__TASK REQUIREMENTS__
Each line in the records below that has the word "computed" should be copied.
----
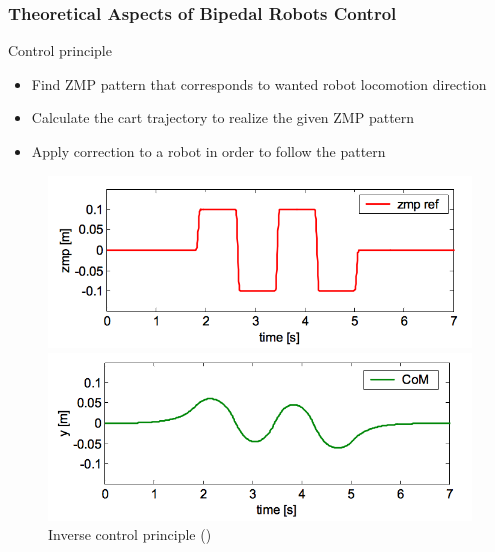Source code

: \documentclass{beamer}
\begin{document}
\begin{frame}
	\frametitle{Theoretical Aspects of Bipedal Robots Control}
	\begin{block}{Control principle}
		\begin{itemize}
			\item
			Find ZMP pattern that corresponds to wanted robot locomotion direction
			\item
			Calculate the cart trajectory to realize the given ZMP pattern
			\item
			Apply correction to a robot in order to follow the pattern
		\end{itemize}
	\end{block}
	
	\begin{figure}[h!]
		\begin{minipage}[H]{0.45\linewidth}
			\centering
			\includegraphics[width=\linewidth]{presentation_images/13}
		\end{minipage}
		\hfill
		\begin{minipage}[H]{0.45\linewidth}
			\centering
			\includegraphics[width=\linewidth]{presentation_images/14}
		\end{minipage}
		
		\caption{Inverse control principle (\cite{kajita2003biped})}
	\end{figure}
\end{frame}

\end{document}

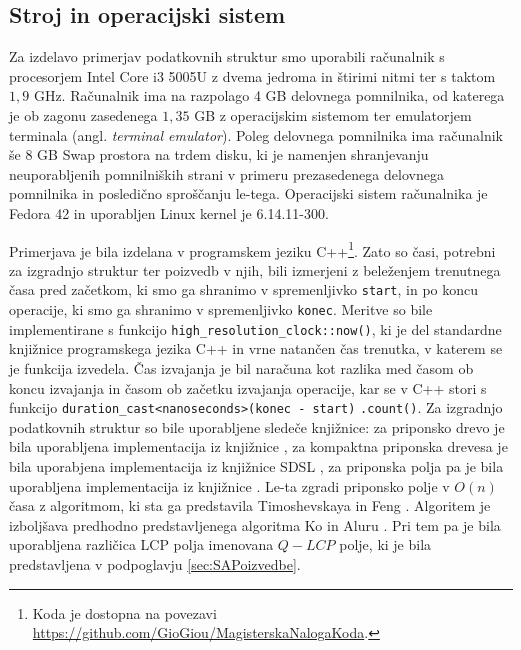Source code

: \subsection{Stroj in operacijski sistem}
Za izdelavo primerjav podatkovnih struktur smo uporabili računalnik s procesorjem Intel Core i3 5005U z dvema jedroma in štirimi nitmi ter s taktom $1,9$ GHz. Računalnik ima na razpolago 4 GB delovnega pomnilnika, od katerega je ob zagonu zasedenega $1,35$ GB z operacijskim sistemom ter emulatorjem terminala (angl. \textit{terminal emulator}). Poleg delovnega pomnilnika ima računalnik še $8$ GB Swap prostora na trdem disku, ki je namenjen shranjevanju neuporabljenih pomnilniških strani v primeru prezasedenega delovnega pomnilnika in posledično sproščanju le-tega. Operacijski sistem računalnika je Fedora 42 in uporabljen Linux kernel je 6.14.11-300.

Primerjava je bila izdelana v programskem jeziku C++\footnote{Koda je dostopna na povezavi \url{https://github.com/GioGiou/MagisterskaNalogaKoda}.}. Zato so časi, potrebni za izgradnjo struktur ter poizvedb v njih, bili izmerjeni z beleženjem trenutnega časa pred začetkom, ki smo ga shranimo v spremenljivko \verb|start|, in po koncu operacije, ki smo ga shranimo v spremenljivko \verb|konec|. Meritve so bile implementirane s funkcijo \verb|high_resolution_clock::now()|, ki je del standardne knjižnice programskega jezika C++ in vrne natančen čas trenutka, v katerem se je funkcija izvedela. Čas izvajanja je bil naračuna kot razlika med časom ob koncu izvajanja in časom ob začetku izvajanja operacije, kar se v C++ stori s funkcijo \verb|duration_cast<nanoseconds>(konec - start)| \verb|.count()|. Za izgradnjo podatkovnih struktur so bile uporabljene sledeče knjižnice: za priponsko drevo je bila uporabljena implementacija iz knjižnice \cite{ganeshk13}, za kompaktna priponska drevesa je bila uporabjena implementacija iz knjižnice SDSL \cite{gbmp2014sea}, za priponska polja pa je bila uporabljena implementacija iz knjižnice \cite{Grebnov2025}. Le-ta zgradi priponsko polje v $O(n)$ časa z algoritmom, ki sta ga predstavila Timoshevskaya in Feng \cite{Timoshevskaya2014}. Algoritem je izboljšava predhodno predstavljenega algoritma Ko in Aluru \cite{Ko2005}. Pri tem pa je bila uporabljena različica LCP polja imenovana $Q-LCP$ polje, ki je bila predstavljena v podpoglavju \ref{sec:SAPoizvedbe}.

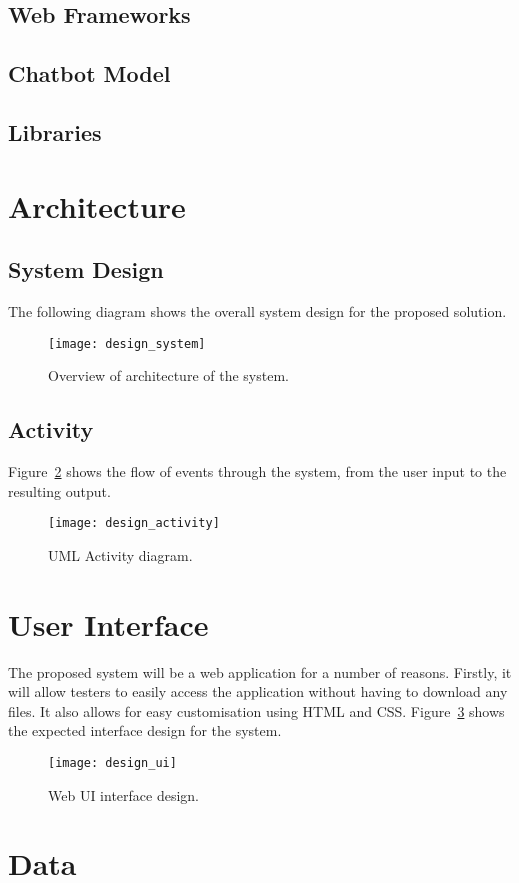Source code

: \subsection{Web Frameworks}

\subsection{Chatbot Model}

\subsection{Libraries}

\newpage
\section{Architecture}
\subsection{System Design}
The following diagram shows the overall system design for the proposed solution.

\begin{figure}[h]
	\begin{center}
		\texttt{[image: design\_system]}
	\end{center}
	\caption{Overview of architecture of the system.}
	\label{fig:design_system}
\end{figure}

\newpage
\subsection{Activity}
Figure~\ref{fig:design_activity} shows the flow of events through the system, from the user input to the resulting output. 

\begin{figure}[h]
	\begin{center}
		\texttt{[image: design\_activity]}
	\end{center}
	\caption{UML Activity diagram.}
	\label{fig:design_activity}
\end{figure}

\newpage
\section{User Interface}
The proposed system will be a web application for a number of reasons. Firstly, it will allow testers to easily access the application without having to download any files. It also allows for easy customisation using HTML and CSS. Figure~\ref{fig:design_ui} shows the expected interface design for the system.

\begin{figure}[h]
	\begin{center}
		\texttt{[image: design\_ui]}
	\end{center}
	\caption{Web UI interface design.}
	\label{fig:design_ui}
\end{figure}

\section{Data}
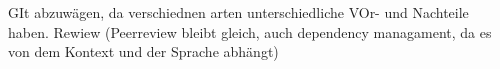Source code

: \documentclass[11pt]{article}
\begin{document}


GIt abzuwägen, da verschiednen arten unterschiedliche VOr- und Nachteile haben. Rewiew (Peerreview bleibt gleich, auch dependency managament, da es von dem Kontext und der Sprache abhängt)

\end{document}
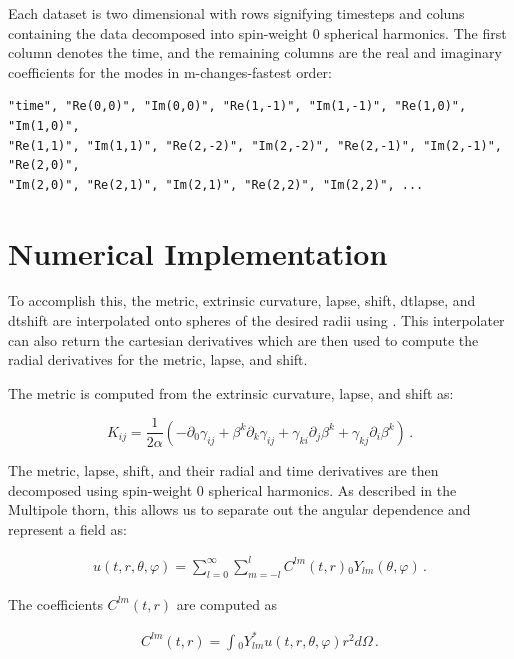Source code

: \documentclass{article}
\begin{document}
Each dataset is two dimensional with rows signifying timesteps and coluns containing the data decomposed into spin-weight 0
spherical harmonics. The first column denotes the time, and the remaining columns are the real and imaginary coefficients 
for the modes in m-changes-fastest order:

\begin{verbatim}
"time", "Re(0,0)", "Im(0,0)", "Re(1,-1)", "Im(1,-1)", "Re(1,0)", "Im(1,0)",
"Re(1,1)", "Im(1,1)", "Re(2,-2)", "Im(2,-2)", "Re(2,-1)", "Im(2,-1)", "Re(2,0)",
"Im(2,0)", "Re(2,1)", "Im(2,1)", "Re(2,2)", "Im(2,2)", ...
\end{verbatim}

\section{Numerical Implementation}

To accomplish this, the metric, extrinsic curvature, lapse, shift, dtlapse, and dtshift are interpolated onto spheres
of the desired radii using . This interpolater can also return the cartesian derivatives
which are then used to compute the radial derivatives for the metric, lapse, and shift.

The metric is computed from the extrinsic curvature, lapse, and shift as:

\begin{equation}
K_{ij} = \frac{1}{2 \alpha} \left ( -\partial_0 \gamma_{ij} + \beta^k \partial_k \gamma_{ij} + \gamma_{ki} \partial_j \beta^k + \gamma_{kj} \partial_i \beta^k \right ) \, .
\end{equation}

The metric, lapse, shift, and their radial and time derivatives are then decomposed using spin-weight 0 spherical harmonics.
As described in the Multipole thorn, this allows us to separate out the angular dependence and represent a field as:

\begin{eqnarray}
    u(t, r, \theta, \varphi) = \sum_{l=0}^\infty \sum_{m=-l}^l C^{lm}(t,r) {}_0 Y_{lm}(\theta,\varphi) \, .
\end{eqnarray}
  
The coefficients $C^{lm}(t,r)$ are computed as
  
\begin{eqnarray}
    C^{lm}(t, r) = \int {}_0 Y_{lm}^* u(t, r, \theta, \varphi) r^2 d \Omega \label{eqn:clmint} \, .
\end{eqnarray}
\end{document}
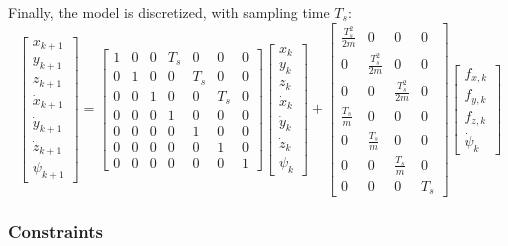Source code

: \documentclass[a4paper, 12pt]{report}
\begin{document}
Finally, the model is discretized, with sampling time $T_s$:
\[\begin{bmatrix} x_{k+1} \\ y_{k+1} \\ z_{k+1} \\ \dot x_{k+1} \\ \dot y_{k+1} \\ \dot z_{k+1} \\ \psi_{k+1} \end{bmatrix}  = 
\begin{bmatrix}  1 & 0 & 0 & T_s & 0 & 0 & 0 \\ 0 & 1 & 0 & 0 & T_s & 0 & 0 \\ 0 & 0 & 1 & 0 & 0 & T_s & 0 \\ 0 & 0 & 0 & 1 & 0 & 0 & 0 \\ 0 & 0 & 0 & 0 & 1 & 0 & 0 \\ 0 & 0 & 0 & 0 & 0 & 1 & 0 \\ 0 & 0 & 0 & 0 & 0 & 0 & 1 \end{bmatrix} 
\begin{bmatrix} x_k \\ y_k \\ z_k \\ \dot x_k \\ \dot y_k \\ \dot z_k \\ \psi_k \end{bmatrix}  + \begin{bmatrix}  \frac{T^2_s}{2m} & 0 & 0 & 0 \\ 0 & \frac{T^2_s}{2m} & 0 & 0 \\ 0 & 0 & \frac{T^2_s}{2m} & 0 \\ \frac{T_s}{m} & 0 & 0 & 0 \\ 0 & \frac{T_s}{m} & 0 & 0 \\ 0 & 0 & \frac{T_s}{m} & 0 \\ 0 & 0 & 0 & T_s \end{bmatrix} \begin{bmatrix} f_{x,k} \\ f_{y,k} \\ f_{z,k} \\ \dot \psi_k \end{bmatrix} \]

\subsubsection{Constraints}

\newpage
\end{document}
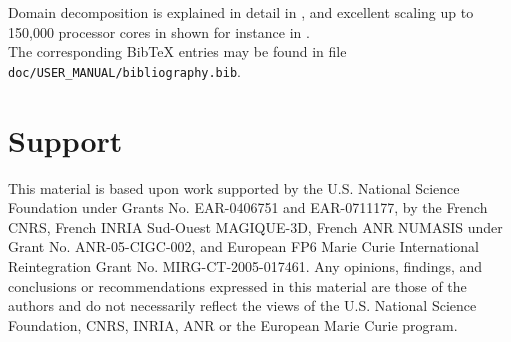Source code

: Domain decomposition is explained in detail in \cite{MaKoBlLe08}, and excellent scaling up to 150,000 processor cores in shown for instance in
\cite{CaKoLaTiMiLeSnTr08,KoLaMi08a,MaKoBlLe08,KoErGoMi10,Kom11}.\\

The corresponding Bib\TeX{} entries may be found
in file \texttt{doc/USER\_MANUAL/bibliography.bib}.

\section{Support}

This material is based upon work supported by the U.S. National Science
Foundation under Grants No. EAR-0406751 and EAR-0711177, by the French
CNRS, French INRIA Sud-Ouest MAGIQUE-3D, French ANR NUMASIS under
Grant No. ANR-05-CIGC-002, and European FP6 Marie Curie International
Reintegration Grant No. MIRG-CT-2005-017461.
Any opinions, findings, and conclusions or recommendations expressed in this material are
those of the authors and do not necessarily reflect the views of the
U.S. National Science Foundation, CNRS, INRIA, ANR or the European
Marie Curie program.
----
__YOUR RESPONSE__
The metric is computed from the extrinsic curvature, lapse, and shift as:
The coefficients $C^{lm}(t,r)$ are computed as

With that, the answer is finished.